きょうの日経新聞に竹森俊平氏の「モジュラー型生産の米国」というインタビューが出ています。ここでは先日から池尾さんの批判を浴びている「構造改革」についての彼の議論がさらに混乱しているので、問題を整理しておきます。竹森氏は

米国は機能が画一で規格化された部品を組み合わせる「モジュラー型」のモノ作りが得意だ。GMの自動車製造はその典型とされる。

と語っていますが、これは藤本隆宏氏の議論を誤解したものと思われます。藤本氏は「米国はモジュラー型のものづくりが得意だが、自動車はインテグラルなので日本に負けた」といっているのです。自動車がモジュラーなら、GMが破綻することはなかったでしょう。


さらに竹森氏はこういいます:

シティがのめり込んだ証券化もモジュラー型の金融仲介といえる。[・・・]これは短期間に大量の商品を投入し、利益を上げられる点ですぐれている。だが、パーツが規格化されているので新規参入が容易で、競争が激化し、利潤が低下する宿命にある。自動車の世界ではまさにこれが起きてGMは追い込まれた。

派生証券がモジュラー化の典型であることは、私も2001年の論文で書いたことですが、これと自動車を一緒にするのはおかしい。池尾・池田本でも書いたように、証券化商品が破綻したのは、モジュラー化に問題があったためではなく、モジュールを合成してCDOなどの仕組債にしたとき、原資産のリスクが見えなくなり、それに対して格付け会社がAAAを乱発してリスクが過小評価されたことが原因です。

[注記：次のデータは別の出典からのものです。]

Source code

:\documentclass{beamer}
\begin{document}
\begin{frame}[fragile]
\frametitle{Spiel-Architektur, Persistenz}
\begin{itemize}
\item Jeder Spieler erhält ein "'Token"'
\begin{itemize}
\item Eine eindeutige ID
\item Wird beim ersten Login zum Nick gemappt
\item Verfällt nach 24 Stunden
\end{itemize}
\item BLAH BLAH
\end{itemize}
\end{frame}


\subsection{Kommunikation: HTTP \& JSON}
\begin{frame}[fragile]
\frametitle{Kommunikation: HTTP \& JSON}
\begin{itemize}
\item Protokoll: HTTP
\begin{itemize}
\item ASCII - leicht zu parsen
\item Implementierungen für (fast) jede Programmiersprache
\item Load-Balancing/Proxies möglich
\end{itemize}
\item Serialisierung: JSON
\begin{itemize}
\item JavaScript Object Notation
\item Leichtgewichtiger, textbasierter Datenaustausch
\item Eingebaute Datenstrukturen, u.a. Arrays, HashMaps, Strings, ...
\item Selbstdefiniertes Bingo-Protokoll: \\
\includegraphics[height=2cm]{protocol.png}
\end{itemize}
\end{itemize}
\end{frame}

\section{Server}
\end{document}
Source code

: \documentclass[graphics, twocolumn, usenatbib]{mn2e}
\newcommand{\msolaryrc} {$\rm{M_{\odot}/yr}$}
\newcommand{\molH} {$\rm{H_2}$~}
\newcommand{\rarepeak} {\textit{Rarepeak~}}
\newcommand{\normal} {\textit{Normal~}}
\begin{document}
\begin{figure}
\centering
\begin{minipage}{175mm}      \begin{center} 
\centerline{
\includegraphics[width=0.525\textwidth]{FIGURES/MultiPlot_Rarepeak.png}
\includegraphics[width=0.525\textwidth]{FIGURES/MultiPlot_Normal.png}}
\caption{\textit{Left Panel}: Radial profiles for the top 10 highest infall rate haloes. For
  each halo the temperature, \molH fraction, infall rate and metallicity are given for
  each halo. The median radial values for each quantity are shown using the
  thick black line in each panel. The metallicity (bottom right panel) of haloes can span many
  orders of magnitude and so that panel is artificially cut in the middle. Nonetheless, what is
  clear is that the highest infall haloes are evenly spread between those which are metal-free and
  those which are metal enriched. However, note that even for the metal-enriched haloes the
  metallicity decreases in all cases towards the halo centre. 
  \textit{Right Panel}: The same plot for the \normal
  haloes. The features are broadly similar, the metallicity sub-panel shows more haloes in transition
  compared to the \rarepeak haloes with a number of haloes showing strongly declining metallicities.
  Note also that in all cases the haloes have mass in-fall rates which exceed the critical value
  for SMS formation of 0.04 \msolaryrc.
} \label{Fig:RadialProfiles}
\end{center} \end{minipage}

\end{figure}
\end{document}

金融市場で資産とリスクを分解してモジュラー化し、市場で売買する金融技術は重要なイノベーションであり、社会全体に広くリスクを分散することによって資金配分を効率化する役割を果たしました。その意義は今でも変わっておらず、証券化商品に「有意義なものが残っていない」と全面的に否定するかのような竹森氏の議論には賛成できません。

問題は、池尾・池田本でも論じたように、モジュラー型の金融商品では鞘がすぐ取り尽くされるので、投資銀行が仕組債にしてリスクを見えなくし、情報の非対称性を作り出すビジネスに転じたことです。このトリックに使われたのが、原資産を細分化して多くの資産を組み合わせただけでAAAをつける格付け会社のいい加減な審査でした。野口悠紀雄氏もいうように、金融工学が破綻したのではなく、金融工学を使わないで格付けという「目分量」で決めた部分から破綻したのです。

こうした産業アーキテクチャの問題は、経営学者には広く知られていますが、経済学者にはまだ標準装備の知識になっていないようですね。「構造改革なんてナンセンスだ」などという人は、そもそもどういう構造を問題にしているのか理解していないのではないでしょうか。